Öte yandan, ABD pazarında tutunamayan Çinli üreticiler alternatif pazarlar arayışına girmiştir. Bu kapsamda Türkiye, hem büyüyen tüketici pazarı hem de Avrupa’ya yakınlığı nedeniyle dikkat çekmektedir. Lakin bu durum:

Fiyat rekabetini artırabilir

Yerel üreticiler üzerinde baskı oluşturabilir

Özellikle KOBİ’ler ve İmalat Sanayi Çin’in düşük maliyetli eserleriyle baş etmekte zorlanabilir

Bu nedenle Türkiye’nin iç pazarında müdafaacı önlemler yahut sektörel dayanak düzenekleri gereklilik kazanabilir.

  1. Ara Mal ve Hammadde Tedariki: Dolaylı Maliyet Artışı

Türkiye’nin birçok bölümde Çin’den orta mal ve hammadde ithal ettiği göz önüne alındığında, Çin’in ABD’ye yönelik ihracatının daralması ve üretimin azalması, global ölçekte fiyat dalgalanmalarına neden olabilir. Bu da Türkiye’nin:

Üretim maliyetlerinde artış

Tedarik sürecinde gecikmeler

Kur dalgalanmalarına bağlı belirsizlikler

gibi risklerle karşı karşıya kalmasına yol açabilir.

  1. Doğrudan Yatırımlar ve Türkiye’nin Cazibesi

Ticaret savaşları yalnızca ihracatı değil, çok uluslu şirketlerin yatırım kararlarını da etkiliyor.
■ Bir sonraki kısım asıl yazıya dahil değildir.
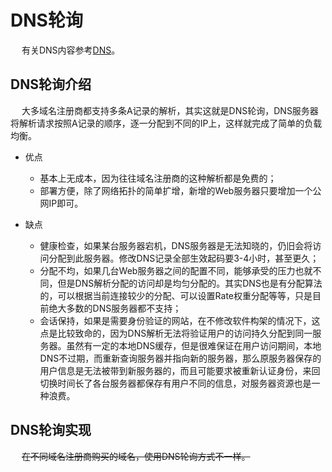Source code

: 

# DNS轮询  
&emsp; 有关DNS内容参考[DNS](/docs/network/DNS.md)。  

## DNS轮询介绍  
&emsp; 大多域名注册商都支持多条A记录的解析，其实这就是DNS轮询，DNS服务器将解析请求按照A记录的顺序，逐一分配到不同的IP上，这样就完成了简单的负载均衡。

* 优点
    * 基本上无成本，因为往往域名注册商的这种解析都是免费的；
    * 部署方便，除了网络拓扑的简单扩增，新增的Web服务器只要增加一个公网IP即可。

* 缺点
    * 健康检查，如果某台服务器宕机，DNS服务器是无法知晓的，仍旧会将访问分配到此服务器。修改DNS记录全部生效起码要3-4小时，甚至更久；
    * 分配不均，如果几台Web服务器之间的配置不同，能够承受的压力也就不同，但是DNS解析分配的访问却是均匀分配的。其实DNS也是有分配算法的，可以根据当前连接较少的分配、可以设置Rate权重分配等等，只是目前绝大多数的DNS服务器都不支持；
    * 会话保持，如果是需要身份验证的网站，在不修改软件构架的情况下，这点是比较致命的，因为DNS解析无法将验证用户的访问持久分配到同一服务器。虽然有一定的本地DNS缓存，但是很难保证在用户访问期间，本地DNS不过期，而重新查询服务器并指向新的服务器，那么原服务器保存的用户信息是无法被带到新服务器的，而且可能要求被重新认证身份，来回切换时间长了各台服务器都保存有用户不同的信息，对服务器资源也是一种浪费。

## DNS轮询实现  
&emsp; ~~在不同域名注册商购买的域名，使用DNS轮询方式不一样。~~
Üretimini Çin dışına taşımak isteyen şirketler için Türkiye, lojistik pozisyonu ve genç nüfusuyla cazip bir alternatif olabilir. Lakin bu yatırım çekme yarışında Vietnam, Hindistan, Endonezya üzere Asya ülkeleri de önemli rakip pozisyonundadır. Yapılacak Direkt yatırımların kesimi âlâ seçilmez ise Yerli ve Ulusal Endüstriye ziyan vermesi kaçınılmaz olur.

Yeni vergi sistemi Türkiye’yi çift istikametli etkiler

ABD’nin Çin’e koyduğu ek vergiler, Türkiye için çift taraflı bir tesir yaratmaktadır. Bir yandan ihracat fırsatlarını artırırken, öbür yandan artan rekabet, hammadde maliyetleri ve tedarik riskleri ile yeni sınamalar ortaya çıkmaktadır. Türkiye’nin bu süreçten yararlı çıkması, stratejik bölüm dayanakları, dış ticaret siyasetlerinin güncellenmesi ve yanlışsız ve katma bedeli yüksek dallara yatırım teşviklerinin güçlendirilmesiyle mümkün olacaktır.

Erol TAŞDELEN-Ekonomist    www.bankavitrini.com

İlginizi Çekebilir:İPA: İstanbul’da yaşam maliyeti Mart’ta yıllık %51,95 arttı
share Paylaş facebook pinterest whatsapp x print

Benzer İçerikler

Dünya piyasalarında bu sabah: Gündem artık sadece ABD seçimleri
FTX’den Binance’e 1,8 milyar dolarlık dava
ABD’de tarım dışı istihdam beklentilerin oldukça altında kaldı
ActivTrades Gece Analizi: ‘BIST- USD/TRY’
Petrol Piyasasında Dalgalanma: OPEC+ Erteleme Düşüncesi ve Ukrayna Saldırısının Etkisi
TCMB’den döviz çıkışı yavaşladı, dolar/TL nerede tutulacak?
İzmir Masaj Salonu | © 2025 |
404 Not Found

404

Not Found

The resource requested could not be found on this server!


Proudly powered by LiteSpeed Web Server

Please be advised that LiteSpeed Technologies Inc. is not a web hosting company and, as such, has no control over content found on this site.